"Kamu PNS?" tanya ayah balik.

"Bukan ayah." Raka menggeleng.

"Anora dulu saya suruh masuk PNS gak mau, padahal temennya banyak yang masuk," sambung beliau.

Saat itu Raka sedang duduk di kursi dekat ranjang ayah. Ibu memberikan segelas teh hangat dari termos yang ia siapkan di rumah tadi.

"Saya... kerja arsitek ayah," ucap Raka.

"Arsitek? Gede tuh gajinya. Udah S2 juga?" balas ayah.

"Iya ayah."

"Nanti ajak Anora masuk S2 ya. Dia ke Jakarta mau masuk S2, tapi dianya mau kerja dulu."

"Iya ayah."

"Sebenarnya gak S2 gak papa, cuman.... semoga anaknya berkecukupan aja buat seterusnya."

Mereka mengobrolkan banyak hal lain selama bertemu itu. Raka mendengarkan segala cerita Anora dari ayah dan ibu. Bagaimana anak perempuan itu tumbuh dan selain itu, ayah mengeluhkan tentang sakitnya ini juga. Beliau sering kambuh sakit pernapasannya karena pernah bekerja menjadi kuli bangunan.

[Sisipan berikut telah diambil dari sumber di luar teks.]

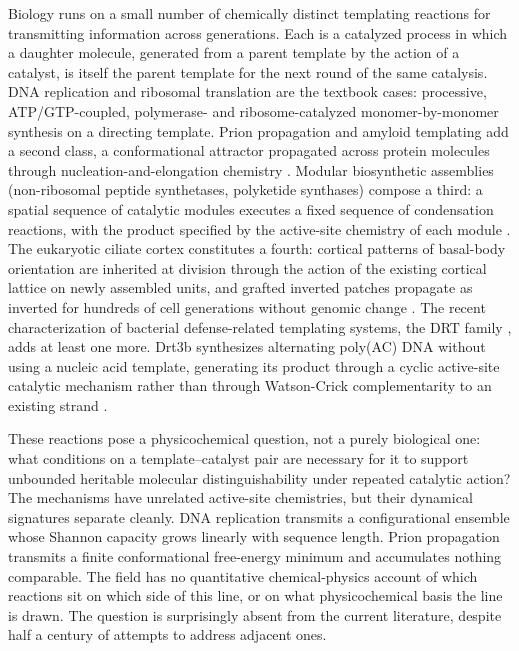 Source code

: \documentclass[aps,prx,reprint,amsmath,amssymb,floatfix,superscriptaddress,nofootinbib]{revtex4-2}
\theoremstyle{plain-thm}
\theoremstyle{definition-thm}
\begin{document}
Biology runs on a small number of chemically distinct templating reactions for transmitting information across generations. Each is a catalyzed process in which a daughter molecule, generated from a parent template by the action of a catalyst, is itself the parent template for the next round of the same catalysis. DNA replication and ribosomal translation are the textbook cases: processive, ATP/GTP-coupled, polymerase- and ribosome-catalyzed monomer-by-monomer synthesis on a directing template. Prion propagation and amyloid templating add a second class, a conformational attractor propagated across protein molecules through nucleation-and-elongation chemistry \citep{Greenwald2016}. Modular biosynthetic assemblies (non-ribosomal peptide synthetases, polyketide synthases) compose a third: a spatial sequence of catalytic modules executes a fixed sequence of condensation reactions, with the product specified by the active-site chemistry of each module \citep{Walsh2001}. The eukaryotic ciliate cortex constitutes a fourth: cortical patterns of basal-body orientation are inherited at division through the action of the existing cortical lattice on newly assembled units, and grafted inverted patches propagate as inverted for hundreds of cell generations without genomic change \citep{BeissonSonneborn1965, Frankel1989}. The recent characterization of bacterial defense-related templating systems, the DRT family \citep{Deng2026, DRT1preprint2026, DRT7preprint2026}, adds at least one more. Drt3b synthesizes alternating poly(AC) DNA without using a nucleic acid template, generating its product through a cyclic active-site catalytic mechanism rather than through Watson-Crick complementarity to an existing strand \citep{Deng2026}.

These reactions pose a physicochemical question, not a purely biological one: what conditions on a template--catalyst pair are necessary for it to support unbounded heritable molecular distinguishability under repeated catalytic action? The mechanisms have unrelated active-site chemistries, but their dynamical signatures separate cleanly. DNA replication transmits a configurational ensemble whose Shannon capacity grows linearly with sequence length. Prion propagation transmits a finite conformational free-energy minimum and accumulates nothing comparable. The field has no quantitative chemical-physics account of which reactions sit on which side of this line, or on what physicochemical basis the line is drawn. The question is surprisingly absent from the current literature, despite half a century of attempts to address adjacent ones.
\end{document}
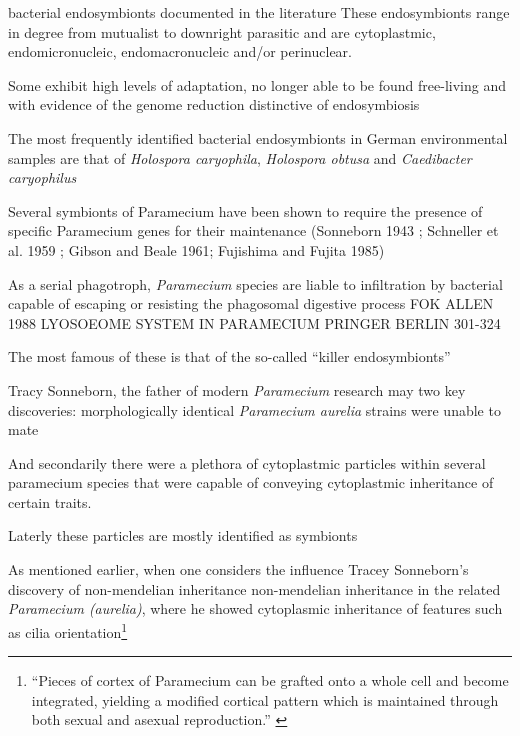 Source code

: bacterial endosymbionts documented in the literature \citep{Gortz2009}
These endosymbionts range in degree from mutualist to downright parasitic and are cytoplastmic, endomicronucleic,
endomacronucleic and/or perinuclear. 

Some exhibit high levels of adaptation, no longer able to be found free-living and with evidence of the genome reduction
distinctive of endosymbiosis \citep{Gortz2009} %

The most frequently identified bacterial endosymbionts in German environmental samples are that of \textit{Holospora  caryophila},
\textit{Holospora obtusa} and \textit{Caedibacter caryophilus}


Several symbionts of Paramecium have been shown to require the presence of specific Paramecium genes for their maintenance (Sonneborn 1943 ; Schneller et al. 1959 ; Gibson and Beale 1961; Fujishima and Fujita 1985)


As a serial phagotroph, \textit{Paramecium} species are liable to infiltration by bacterial capable of escaping or resisting
the phagosomal digestive process FOK ALLEN 1988 LYOSOEOME SYSTEM IN PARAMECIUM PRINGER BERLIN 301-324





The most famous of these is that of the so-called ``killer endosymbionts'' 


Tracy Sonneborn, the father of modern \textit{Paramecium} research may two key discoveries:
morphologically identical \textit{Paramecium aurelia} strains were unable to mate 

And secondarily there were a plethora of cytoplastmic particles within several paramecium species
that were capable of conveying cytoplastmic inheritance of certain traits.

Laterly these particles are mostly identified as symbionts 


\citep{Corliss1974} 





As mentioned earlier, when one considers the influence Tracey Sonneborn's discovery of non-mendelian
inheritance non-mendelian inheritance in the related \textit{Paramecium (aurelia)}, where he showed
cytoplasmic inheritance of features such as cilia orientation\footnote{``Pieces of cortex of Paramecium can be grafted onto a whole cell and
become integrated, yielding a modified cortical pattern which is maintained through both sexual and asexual reproduction.'' \citep{Beisson1965}}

Beberapa menit sebelum pukul sembilan dimana waktu konsultasi untuk ayah, Raka mendekat sedikit lagi pada beliau.

"Ayah, nanti kalau saya.... mau ngelamar anak ayah- Anora, saya mau minta izin sama ayah."

Baik kedua orang tua itu mereka terdiam. Raut kebingungan terlihat jelas di wajah satu sama lain. Raka sadar karena pastinya ini akan terlalu mendadak.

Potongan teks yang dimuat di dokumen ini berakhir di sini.